### Exercise aim
For the string "index", state the number of lines in the data that contain it, and nothing else.

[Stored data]
[Start of Attachment]

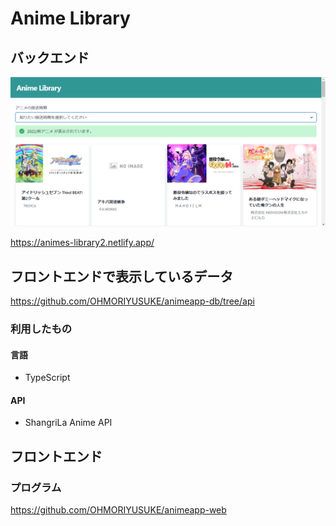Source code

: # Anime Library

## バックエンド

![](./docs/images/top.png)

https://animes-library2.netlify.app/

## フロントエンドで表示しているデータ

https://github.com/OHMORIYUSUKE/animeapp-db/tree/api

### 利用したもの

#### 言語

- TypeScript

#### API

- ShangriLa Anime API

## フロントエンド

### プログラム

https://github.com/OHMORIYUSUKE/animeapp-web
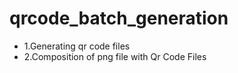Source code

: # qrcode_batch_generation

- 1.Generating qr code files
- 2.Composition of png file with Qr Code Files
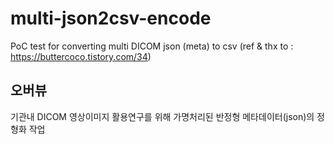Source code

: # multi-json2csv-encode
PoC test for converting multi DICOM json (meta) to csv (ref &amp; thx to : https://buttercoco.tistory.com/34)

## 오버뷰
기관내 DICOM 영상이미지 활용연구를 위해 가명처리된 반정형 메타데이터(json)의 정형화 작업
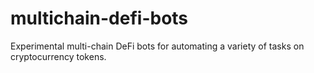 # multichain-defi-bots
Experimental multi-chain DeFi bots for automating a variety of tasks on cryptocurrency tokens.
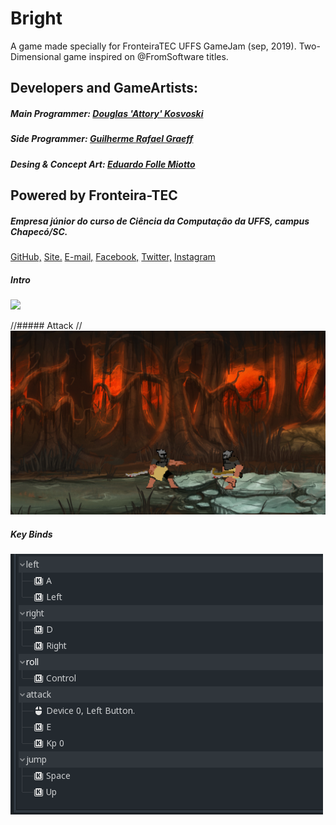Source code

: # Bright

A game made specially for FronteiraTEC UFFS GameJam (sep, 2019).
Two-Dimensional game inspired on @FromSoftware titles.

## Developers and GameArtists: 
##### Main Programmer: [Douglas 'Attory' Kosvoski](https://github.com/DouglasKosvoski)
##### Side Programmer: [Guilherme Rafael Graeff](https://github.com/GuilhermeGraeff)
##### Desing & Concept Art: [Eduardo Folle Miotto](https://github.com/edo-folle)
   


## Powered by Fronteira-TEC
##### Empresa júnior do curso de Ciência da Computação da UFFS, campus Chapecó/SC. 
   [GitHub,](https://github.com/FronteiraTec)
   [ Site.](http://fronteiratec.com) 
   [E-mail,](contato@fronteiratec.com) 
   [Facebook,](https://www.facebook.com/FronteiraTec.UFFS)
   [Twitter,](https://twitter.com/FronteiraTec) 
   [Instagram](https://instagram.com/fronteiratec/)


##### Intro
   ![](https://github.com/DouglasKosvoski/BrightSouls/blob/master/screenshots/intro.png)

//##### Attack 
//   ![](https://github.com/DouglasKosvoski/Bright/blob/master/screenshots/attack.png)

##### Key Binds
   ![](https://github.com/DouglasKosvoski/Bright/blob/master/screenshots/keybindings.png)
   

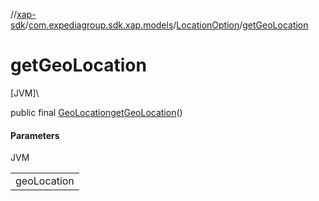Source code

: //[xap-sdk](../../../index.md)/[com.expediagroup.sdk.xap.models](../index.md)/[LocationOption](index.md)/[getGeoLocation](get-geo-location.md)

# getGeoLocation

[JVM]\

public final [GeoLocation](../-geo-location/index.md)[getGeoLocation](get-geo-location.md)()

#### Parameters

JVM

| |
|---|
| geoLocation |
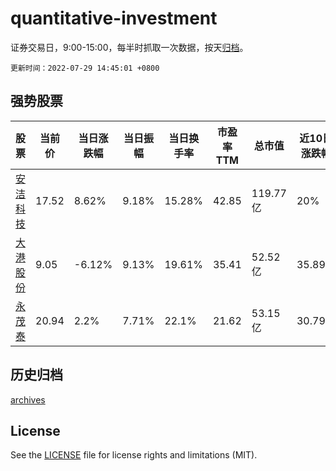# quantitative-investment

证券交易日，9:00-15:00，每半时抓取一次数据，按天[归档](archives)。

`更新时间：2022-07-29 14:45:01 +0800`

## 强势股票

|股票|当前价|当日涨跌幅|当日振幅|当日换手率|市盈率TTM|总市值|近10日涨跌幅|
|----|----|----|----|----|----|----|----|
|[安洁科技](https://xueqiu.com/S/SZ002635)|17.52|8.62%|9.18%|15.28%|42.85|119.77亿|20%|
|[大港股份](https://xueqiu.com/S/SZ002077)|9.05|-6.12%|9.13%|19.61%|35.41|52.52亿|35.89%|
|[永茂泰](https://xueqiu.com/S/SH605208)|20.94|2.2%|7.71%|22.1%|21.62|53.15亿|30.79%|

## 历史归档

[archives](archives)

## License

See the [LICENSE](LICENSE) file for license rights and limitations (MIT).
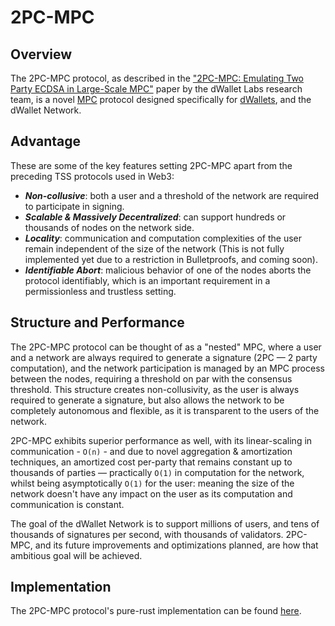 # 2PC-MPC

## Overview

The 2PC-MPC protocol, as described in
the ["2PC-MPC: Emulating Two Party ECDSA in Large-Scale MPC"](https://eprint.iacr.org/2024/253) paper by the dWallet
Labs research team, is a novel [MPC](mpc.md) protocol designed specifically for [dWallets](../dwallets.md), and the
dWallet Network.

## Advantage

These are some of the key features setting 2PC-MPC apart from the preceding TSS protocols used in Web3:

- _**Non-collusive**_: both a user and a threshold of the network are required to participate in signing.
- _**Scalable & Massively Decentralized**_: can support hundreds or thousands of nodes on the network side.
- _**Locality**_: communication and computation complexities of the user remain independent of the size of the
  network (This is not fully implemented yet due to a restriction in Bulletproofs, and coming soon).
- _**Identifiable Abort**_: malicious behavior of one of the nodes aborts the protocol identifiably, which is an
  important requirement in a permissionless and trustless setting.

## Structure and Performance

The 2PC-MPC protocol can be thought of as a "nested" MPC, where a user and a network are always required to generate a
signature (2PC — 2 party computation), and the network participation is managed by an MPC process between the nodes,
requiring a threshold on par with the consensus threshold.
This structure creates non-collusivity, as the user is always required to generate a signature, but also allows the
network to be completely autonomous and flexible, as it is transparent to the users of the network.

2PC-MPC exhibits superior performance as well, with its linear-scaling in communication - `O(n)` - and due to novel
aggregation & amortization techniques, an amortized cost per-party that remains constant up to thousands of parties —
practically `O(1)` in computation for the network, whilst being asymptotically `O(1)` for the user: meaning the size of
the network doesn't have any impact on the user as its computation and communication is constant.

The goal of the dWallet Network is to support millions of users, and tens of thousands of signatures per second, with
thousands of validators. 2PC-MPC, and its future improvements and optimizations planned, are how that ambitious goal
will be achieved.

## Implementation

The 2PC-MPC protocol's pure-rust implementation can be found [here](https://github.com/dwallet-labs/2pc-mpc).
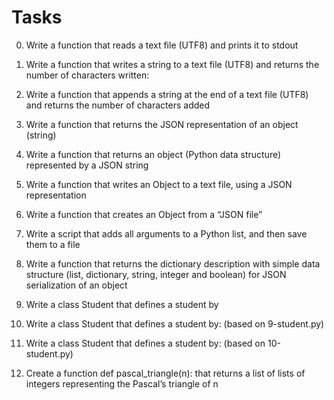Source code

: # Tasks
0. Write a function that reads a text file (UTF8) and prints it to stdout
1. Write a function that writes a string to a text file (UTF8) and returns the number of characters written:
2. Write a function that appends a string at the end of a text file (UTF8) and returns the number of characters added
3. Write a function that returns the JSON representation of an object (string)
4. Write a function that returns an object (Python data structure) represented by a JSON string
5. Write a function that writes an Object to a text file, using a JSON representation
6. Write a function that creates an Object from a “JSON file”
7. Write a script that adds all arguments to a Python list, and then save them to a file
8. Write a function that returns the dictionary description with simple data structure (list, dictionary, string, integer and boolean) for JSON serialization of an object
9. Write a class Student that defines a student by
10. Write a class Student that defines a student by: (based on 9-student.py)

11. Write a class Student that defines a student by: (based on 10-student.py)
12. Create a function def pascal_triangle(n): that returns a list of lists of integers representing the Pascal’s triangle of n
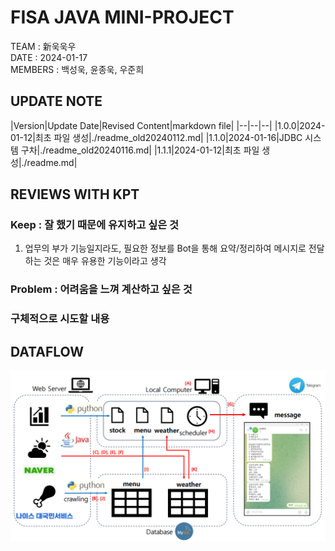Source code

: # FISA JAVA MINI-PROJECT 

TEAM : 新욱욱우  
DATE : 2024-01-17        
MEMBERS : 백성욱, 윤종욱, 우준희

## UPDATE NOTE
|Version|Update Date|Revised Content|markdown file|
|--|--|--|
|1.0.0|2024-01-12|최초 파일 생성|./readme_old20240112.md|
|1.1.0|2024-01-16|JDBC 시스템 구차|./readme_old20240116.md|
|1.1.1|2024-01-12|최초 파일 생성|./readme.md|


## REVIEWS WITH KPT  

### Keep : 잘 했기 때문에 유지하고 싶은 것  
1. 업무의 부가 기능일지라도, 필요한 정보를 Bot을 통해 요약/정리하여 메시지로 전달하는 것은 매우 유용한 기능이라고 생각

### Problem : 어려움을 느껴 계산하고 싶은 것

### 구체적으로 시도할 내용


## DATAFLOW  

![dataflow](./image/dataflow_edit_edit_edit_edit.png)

[End of Attachment]

### Response area
2